Il se refait grâce à un autre remake, en 2004, Un crime dans la tête, bon thriller politique avec Denzel Washington, Liev Schreiber et Meryl Streep, puis retrouve ses premières amours avec la comédie féminine (Rachel se marie, en 2008 avec Anne Hathaway, Rosemarie DeWitt et Debra Winger). Il faut alors attendre 2015 pour qu'il revienne derrière la caméra pour une fiction. Ricki and the Flash, show construit pour Meryl Streep, n'a rien d'un grand film, mais il y a toujours cet attachement personnel que Demme a pour les femmes un peu déjantées mais autonomes, et surtout pour la musique. On lui doit trois docus sur Neil Young parmi de multiples documentaires sur le rock ou la pop (Justin Timberlake + the Tennessee Kids). De même, il est passionné de politique (docus sur Jimmy Carter ou la démocratie en Haïti), et a filmé des scientifiques (le biologiste Tyrone Hayes, l'agronomiste Jean Dominique).

Quatre décennies à filmer des histoires ou la réalité, qui, selon lui, reflétaient le monde. A jouer des gros plans, des regards qui fixent la caméra, à amener ses acteurs à une certaine vérité, loin des artifices hollywoodiens (au total huit d'entre eux auront été nommés au Oscars, et trois l'auront gagné, grâce à ses films).

Gentil et généreux

Finalement, Jonathan Demme était inclassable. Des spectacles hollywoodiens aux excentriques films indés en passant par des docs rocks et des épisodes de séries, il semblait ne suivre aucun plan de carrière. Il expliquait il y a quatre ans qu'il suivait toujours son enthousiasme, qu'il avait eu la chance de ne jamais se répéter. "J'adore le thriller, mais j'ai eu la chance de faire Le silence des agneaux, alors je ne voudrais pas réaliser un thriller qui soit moins bien que celui-là."
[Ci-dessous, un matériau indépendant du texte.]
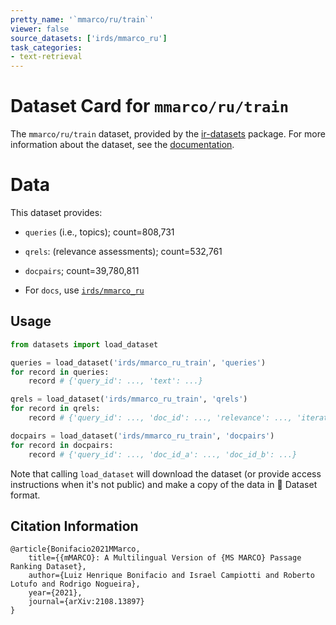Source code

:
 ```yaml
---
pretty_name: '`mmarco/ru/train`'
viewer: false
source_datasets: ['irds/mmarco_ru']
task_categories:
- text-retrieval
---
```


# Dataset Card for `mmarco/ru/train`

The `mmarco/ru/train` dataset, provided by the [ir-datasets](https://ir-datasets.com/) package.
For more information about the dataset, see the [documentation](https://ir-datasets.com/mmarco#mmarco/ru/train).

# Data

This dataset provides:
 - `queries` (i.e., topics); count=808,731
 - `qrels`: (relevance assessments); count=532,761
 - `docpairs`; count=39,780,811

 - For `docs`, use [`irds/mmarco_ru`](https://huggingface.co/datasets/irds/mmarco_ru)

## Usage

```python
from datasets import load_dataset

queries = load_dataset('irds/mmarco_ru_train', 'queries')
for record in queries:
    record # {'query_id': ..., 'text': ...}

qrels = load_dataset('irds/mmarco_ru_train', 'qrels')
for record in qrels:
    record # {'query_id': ..., 'doc_id': ..., 'relevance': ..., 'iteration': ...}

docpairs = load_dataset('irds/mmarco_ru_train', 'docpairs')
for record in docpairs:
    record # {'query_id': ..., 'doc_id_a': ..., 'doc_id_b': ...}

```

Note that calling `load_dataset` will download the dataset (or provide access instructions when it's not public) and make a copy of the
data in 🤗 Dataset format.

## Citation Information

```
@article{Bonifacio2021MMarco,
    title={{mMARCO}: A Multilingual Version of {MS MARCO} Passage Ranking Dataset},
    author={Luiz Henrique Bonifacio and Israel Campiotti and Roberto Lotufo and Rodrigo Nogueira},
    year={2021},
    journal={arXiv:2108.13897}
}
```
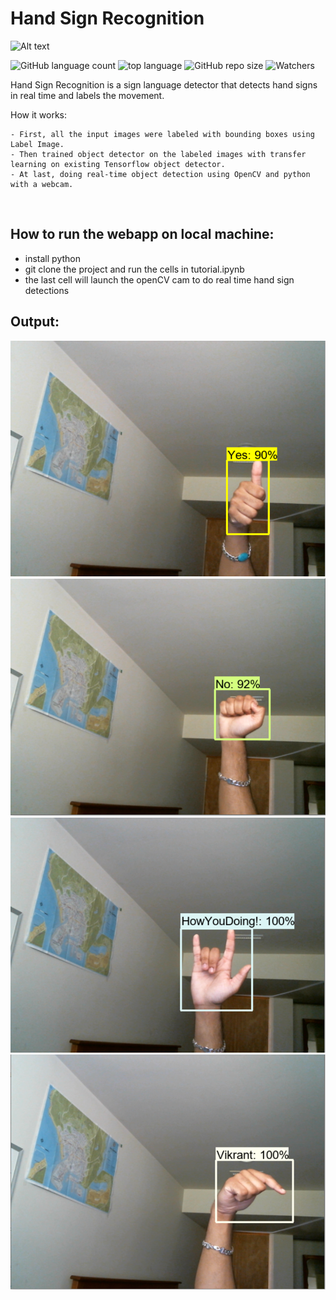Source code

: 
# Hand Sign Recognition
![Alt text](HandSignRecognition/../Tensorflow/workspace/images/hu.png)

![GitHub language count](https://img.shields.io/github/languages/count/Vikrant00/Campgrounds)
![top language](https://img.shields.io/github/languages/top/Vikrant00/Campgrounds)
![GitHub repo size](https://img.shields.io/github/repo-size/Vikrant00/Campgrounds)
![Watchers](https://img.shields.io/github/watchers/Vikrant00/Campgrounds?style=social)

 Hand Sign Recognition is a sign language detector that detects hand signs in real time and labels the movement.
 
 How it works:
```
- First, all the input images were labeled with bounding boxes using Label Image.
- Then trained object detector on the labeled images with transfer learning on existing Tensorflow object detector.
- At last, doing real-time object detection using OpenCV and python with a webcam.
```
<br>

## How to run the webapp on local machine:
- install python
- git clone the project and run the cells in tutorial.ipynb
- the last cell will launch the openCV cam to do real time hand sign detections

## Output:
![Alt text](HandSignRecognition/../Tensorflow/workspace/images/1.png)
![Alt text](HandSignRecognition/../Tensorflow/workspace/images/2.png)
![Alt text](HandSignRecognition/../Tensorflow/workspace/images/3.png)
![Alt text](HandSignRecognition/../Tensorflow/workspace/images/4.png)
"J'ai rencontré des tonnes de gens avec Moonlight mais mon camarade Demme était le plus gentil, le plus généreux", a tweeté le réalisateur Barry Jenkins. De l'avis général, il était en effet très humain. L'épouse de Jonathan Demme et ses trois enfants, ont demandé qu'"à la place de fleurs", ceux qui le souhaitaient effectuent, en son hommage, des dons à l'association de défense des immigrés Americans for Immigrant Justice.